## GOAL OF THE EXERCISE
Entries follow. Return each line that contains the word "common".
━━━━━━━━━━━━━━━━
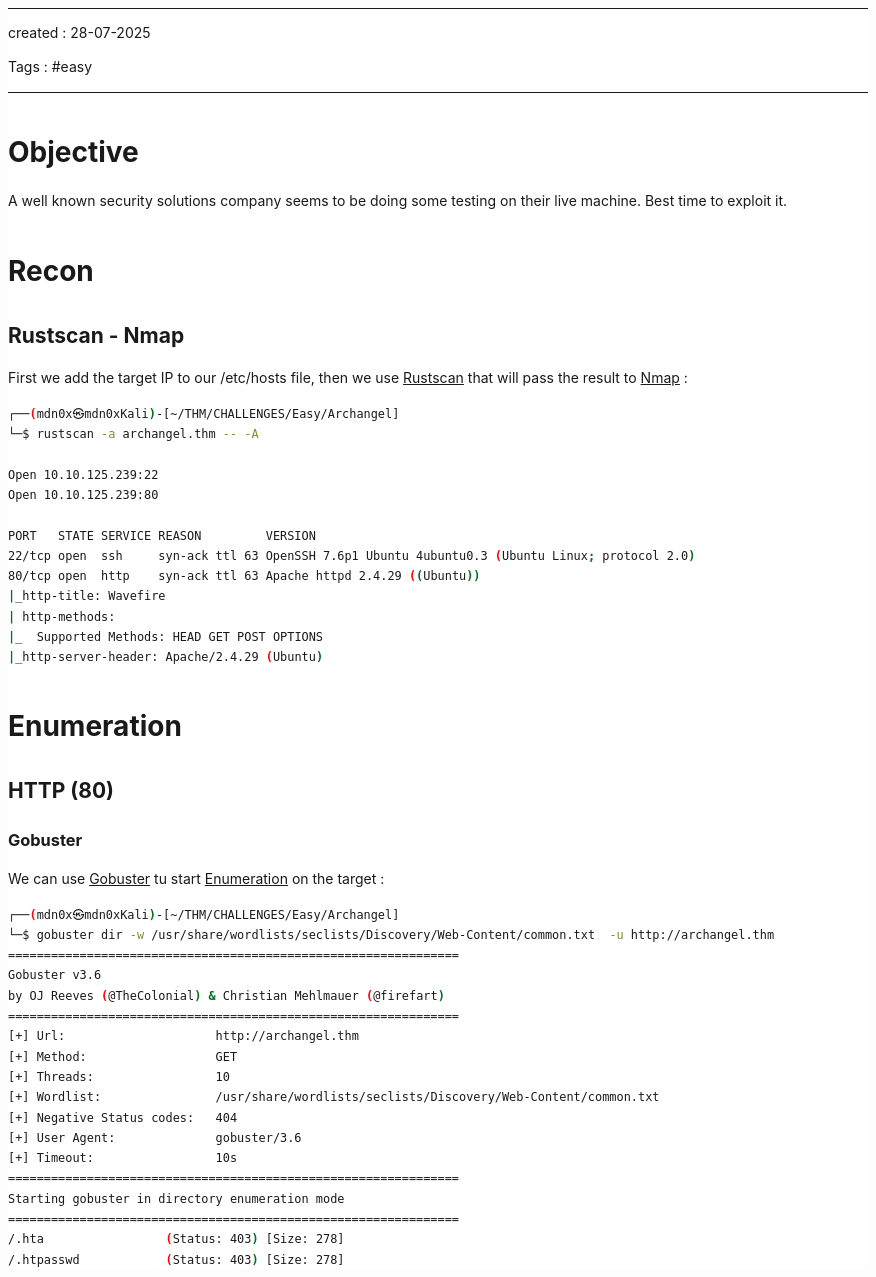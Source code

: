 - - - 
created : 28-07-2025 

Tags : #easy 
- - - 
# Objective

A well known security solutions company seems to be doing some testing on their live machine. Best time to exploit it.
# Recon
## Rustscan - Nmap

First we add the target IP to our /etc/hosts file, then we use [Rustscan](../../3%20-%20Tags/Hacking%20Tools/Rustscan.md) that will pass the result to [Nmap](../../3%20-%20Tags/Hacking%20Tools/Nmap.md) :

```bash
┌──(mdn0x㉿mdn0xKali)-[~/THM/CHALLENGES/Easy/Archangel]
└─$ rustscan -a archangel.thm -- -A  

Open 10.10.125.239:22
Open 10.10.125.239:80

PORT   STATE SERVICE REASON         VERSION
22/tcp open  ssh     syn-ack ttl 63 OpenSSH 7.6p1 Ubuntu 4ubuntu0.3 (Ubuntu Linux; protocol 2.0)
80/tcp open  http    syn-ack ttl 63 Apache httpd 2.4.29 ((Ubuntu))
|_http-title: Wavefire
| http-methods: 
|_  Supported Methods: HEAD GET POST OPTIONS
|_http-server-header: Apache/2.4.29 (Ubuntu)

```
# Enumeration
## HTTP (80)
### Gobuster

We can use [Gobuster](../../3%20-%20Tags/Hacking%20Tools/Gobuster.md) tu start [Enumeration](../../3%20-%20Tags/Hacking%20Concepts/Enumeration.md) on the target :

```bash
┌──(mdn0x㉿mdn0xKali)-[~/THM/CHALLENGES/Easy/Archangel]
└─$ gobuster dir -w /usr/share/wordlists/seclists/Discovery/Web-Content/common.txt  -u http://archangel.thm
===============================================================
Gobuster v3.6
by OJ Reeves (@TheColonial) & Christian Mehlmauer (@firefart)
===============================================================
[+] Url:                     http://archangel.thm
[+] Method:                  GET
[+] Threads:                 10
[+] Wordlist:                /usr/share/wordlists/seclists/Discovery/Web-Content/common.txt
[+] Negative Status codes:   404
[+] User Agent:              gobuster/3.6
[+] Timeout:                 10s
===============================================================
Starting gobuster in directory enumeration mode
===============================================================
/.hta                 (Status: 403) [Size: 278]
/.htpasswd            (Status: 403) [Size: 278]
```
━━━━━━━━━━━━━━━━
## WRITTEN RESPONSE
└─$ gobuster dir -w /usr/share/wordlists/seclists/Discovery/Web-Content/common.txt  -u http://archangel.thm
[+] Wordlist:                /usr/share/wordlists/seclists/Discovery/Web-Content/common.txt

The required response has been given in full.